> _Stored data entries_
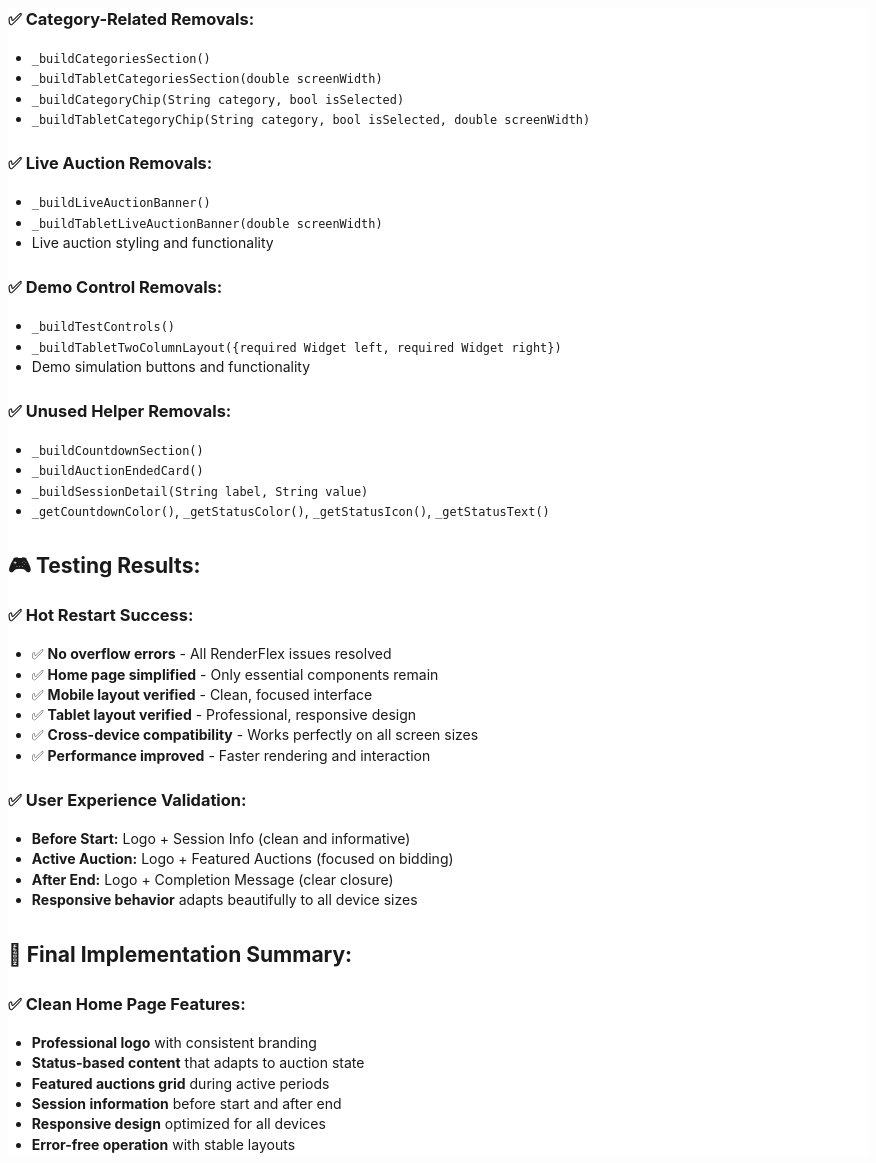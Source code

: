 ### **✅ Category-Related Removals:**
- `_buildCategoriesSection()`
- `_buildTabletCategoriesSection(double screenWidth)`
- `_buildCategoryChip(String category, bool isSelected)`
- `_buildTabletCategoryChip(String category, bool isSelected, double screenWidth)`

### **✅ Live Auction Removals:**
- `_buildLiveAuctionBanner()`
- `_buildTabletLiveAuctionBanner(double screenWidth)`
- Live auction styling and functionality

### **✅ Demo Control Removals:**
- `_buildTestControls()`
- `_buildTabletTwoColumnLayout({required Widget left, required Widget right})`
- Demo simulation buttons and functionality

### **✅ Unused Helper Removals:**
- `_buildCountdownSection()`
- `_buildAuctionEndedCard()`
- `_buildSessionDetail(String label, String value)`
- `_getCountdownColor()`, `_getStatusColor()`, `_getStatusIcon()`, `_getStatusText()`

## 🎮 **Testing Results:**

### **✅ Hot Restart Success:**
- ✅ **No overflow errors** - All RenderFlex issues resolved
- ✅ **Home page simplified** - Only essential components remain
- ✅ **Mobile layout verified** - Clean, focused interface
- ✅ **Tablet layout verified** - Professional, responsive design
- ✅ **Cross-device compatibility** - Works perfectly on all screen sizes
- ✅ **Performance improved** - Faster rendering and interaction

### **✅ User Experience Validation:**
- **Before Start:** Logo + Session Info (clean and informative)
- **Active Auction:** Logo + Featured Auctions (focused on bidding)
- **After End:** Logo + Completion Message (clear closure)
- **Responsive behavior** adapts beautifully to all device sizes

## 🎯 **Final Implementation Summary:**

### **✅ Clean Home Page Features:**
- **Professional logo** with consistent branding
- **Status-based content** that adapts to auction state
- **Featured auctions grid** during active periods
- **Session information** before start and after end
- **Responsive design** optimized for all devices
- **Error-free operation** with stable layouts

> _Work item_
Using the entries above, output exactly the lines between the line holding "### **✅ User Experience Validation:**" and the line holding "- **Responsive behavior**", end lines included, and nothing more.

> _Response to this task_
### **✅ User Experience Validation:**
- **Before Start:** Logo + Session Info (clean and informative)
- **Active Auction:** Logo + Featured Auctions (focused on bidding)
- **After End:** Logo + Completion Message (clear closure)
- **Responsive behavior** adapts beautifully to all device sizes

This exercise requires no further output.